- **EXCERPTED DATA**

┄┄┄┄┄┄

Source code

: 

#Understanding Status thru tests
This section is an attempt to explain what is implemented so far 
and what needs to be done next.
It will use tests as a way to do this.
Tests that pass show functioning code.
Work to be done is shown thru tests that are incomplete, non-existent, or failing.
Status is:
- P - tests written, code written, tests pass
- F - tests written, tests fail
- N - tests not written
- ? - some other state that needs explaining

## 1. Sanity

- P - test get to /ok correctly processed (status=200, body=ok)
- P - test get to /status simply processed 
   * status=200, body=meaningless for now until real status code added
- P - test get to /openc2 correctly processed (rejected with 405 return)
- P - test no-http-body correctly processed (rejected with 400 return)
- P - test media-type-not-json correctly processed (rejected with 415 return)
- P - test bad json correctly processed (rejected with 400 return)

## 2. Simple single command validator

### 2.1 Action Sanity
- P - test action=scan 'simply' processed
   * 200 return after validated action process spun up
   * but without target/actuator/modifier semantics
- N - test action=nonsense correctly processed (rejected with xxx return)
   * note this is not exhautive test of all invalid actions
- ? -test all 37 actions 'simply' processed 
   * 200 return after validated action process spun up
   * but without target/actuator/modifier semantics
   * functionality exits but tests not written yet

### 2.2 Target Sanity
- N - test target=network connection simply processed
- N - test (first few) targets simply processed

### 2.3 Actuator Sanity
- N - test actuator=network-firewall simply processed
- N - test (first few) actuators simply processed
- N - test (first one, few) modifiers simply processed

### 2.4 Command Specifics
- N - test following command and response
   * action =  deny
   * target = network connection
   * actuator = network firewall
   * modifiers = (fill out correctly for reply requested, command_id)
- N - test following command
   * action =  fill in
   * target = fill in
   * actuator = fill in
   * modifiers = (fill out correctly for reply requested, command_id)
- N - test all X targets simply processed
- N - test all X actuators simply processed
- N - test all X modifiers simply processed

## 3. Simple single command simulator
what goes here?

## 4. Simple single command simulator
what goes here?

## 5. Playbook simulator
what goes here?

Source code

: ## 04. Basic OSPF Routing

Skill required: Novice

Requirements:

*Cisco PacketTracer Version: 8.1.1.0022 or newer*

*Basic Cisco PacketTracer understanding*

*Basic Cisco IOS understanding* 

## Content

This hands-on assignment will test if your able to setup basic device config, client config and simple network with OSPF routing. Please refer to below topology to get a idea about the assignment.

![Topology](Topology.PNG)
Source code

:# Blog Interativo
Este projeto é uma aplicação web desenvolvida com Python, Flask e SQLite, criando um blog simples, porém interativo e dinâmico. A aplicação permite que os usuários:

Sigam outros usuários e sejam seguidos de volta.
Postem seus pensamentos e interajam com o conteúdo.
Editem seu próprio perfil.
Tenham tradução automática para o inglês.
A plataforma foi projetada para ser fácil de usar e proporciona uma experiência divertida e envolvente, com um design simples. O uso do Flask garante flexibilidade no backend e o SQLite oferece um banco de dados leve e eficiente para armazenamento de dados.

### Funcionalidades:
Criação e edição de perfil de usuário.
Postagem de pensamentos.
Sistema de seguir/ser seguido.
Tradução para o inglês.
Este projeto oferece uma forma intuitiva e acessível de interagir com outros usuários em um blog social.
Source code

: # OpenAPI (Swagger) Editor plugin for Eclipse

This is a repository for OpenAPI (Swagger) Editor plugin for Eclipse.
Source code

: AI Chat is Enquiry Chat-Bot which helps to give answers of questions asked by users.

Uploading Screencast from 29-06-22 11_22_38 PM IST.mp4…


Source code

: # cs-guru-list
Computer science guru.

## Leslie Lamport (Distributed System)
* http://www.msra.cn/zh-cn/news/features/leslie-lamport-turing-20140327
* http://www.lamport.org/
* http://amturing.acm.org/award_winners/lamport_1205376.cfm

┄┄┄┄┄┄

- **WHAT TO WORK ON**
Return the material above unaltered. Include every line.

- **RESPONSE TO THIS TASK**
Source code

: 

#Understanding Status thru tests
This section is an attempt to explain what is implemented so far 
and what needs to be done next.
It will use tests as a way to do this.
Tests that pass show functioning code.
Work to be done is shown thru tests that are incomplete, non-existent, or failing.
Status is:
- P - tests written, code written, tests pass
- F - tests written, tests fail
- N - tests not written
- ? - some other state that needs explaining

## 1. Sanity

- P - test get to /ok correctly processed (status=200, body=ok)
- P - test get to /status simply processed 
   * status=200, body=meaningless for now until real status code added
- P - test get to /openc2 correctly processed (rejected with 405 return)
- P - test no-http-body correctly processed (rejected with 400 return)
- P - test media-type-not-json correctly processed (rejected with 415 return)
- P - test bad json correctly processed (rejected with 400 return)

## 2. Simple single command validator

### 2.1 Action Sanity
- P - test action=scan 'simply' processed
   * 200 return after validated action process spun up
   * but without target/actuator/modifier semantics
- N - test action=nonsense correctly processed (rejected with xxx return)
   * note this is not exhautive test of all invalid actions
- ? -test all 37 actions 'simply' processed 
   * 200 return after validated action process spun up
   * but without target/actuator/modifier semantics
   * functionality exits but tests not written yet

### 2.2 Target Sanity
- N - test target=network connection simply processed
- N - test (first few) targets simply processed

### 2.3 Actuator Sanity
- N - test actuator=network-firewall simply processed
- N - test (first few) actuators simply processed
- N - test (first one, few) modifiers simply processed

### 2.4 Command Specifics
- N - test following command and response
   * action =  deny
   * target = network connection
   * actuator = network firewall
   * modifiers = (fill out correctly for reply requested, command_id)
- N - test following command
   * action =  fill in
   * target = fill in
   * actuator = fill in
   * modifiers = (fill out correctly for reply requested, command_id)
- N - test all X targets simply processed
- N - test all X actuators simply processed
- N - test all X modifiers simply processed

## 3. Simple single command simulator
what goes here?

## 4. Simple single command simulator
what goes here?

## 5. Playbook simulator
what goes here?

Source code

: ## 04. Basic OSPF Routing

Skill required: Novice

Requirements:

*Cisco PacketTracer Version: 8.1.1.0022 or newer*

*Basic Cisco PacketTracer understanding*

*Basic Cisco IOS understanding* 

## Content

This hands-on assignment will test if your able to setup basic device config, client config and simple network with OSPF routing. Please refer to below topology to get a idea about the assignment.

![Topology](Topology.PNG)
Source code

:# Blog Interativo
Este projeto é uma aplicação web desenvolvida com Python, Flask e SQLite, criando um blog simples, porém interativo e dinâmico. A aplicação permite que os usuários:

Sigam outros usuários e sejam seguidos de volta.
Postem seus pensamentos e interajam com o conteúdo.
Editem seu próprio perfil.
Tenham tradução automática para o inglês.
A plataforma foi projetada para ser fácil de usar e proporciona uma experiência divertida e envolvente, com um design simples. O uso do Flask garante flexibilidade no backend e o SQLite oferece um banco de dados leve e eficiente para armazenamento de dados.

### Funcionalidades:
Criação e edição de perfil de usuário.
Postagem de pensamentos.
Sistema de seguir/ser seguido.
Tradução para o inglês.
Este projeto oferece uma forma intuitiva e acessível de interagir com outros usuários em um blog social.
Source code

: # OpenAPI (Swagger) Editor plugin for Eclipse

This is a repository for OpenAPI (Swagger) Editor plugin for Eclipse.
Source code

: AI Chat is Enquiry Chat-Bot which helps to give answers of questions asked by users.

Uploading Screencast from 29-06-22 11_22_38 PM IST.mp4…


Source code

: # cs-guru-list
Computer science guru.

## Leslie Lamport (Distributed System)
* http://www.msra.cn/zh-cn/news/features/leslie-lamport-turing-20140327
* http://www.lamport.org/
* http://amturing.acm.org/award_winners/lamport_1205376.cfm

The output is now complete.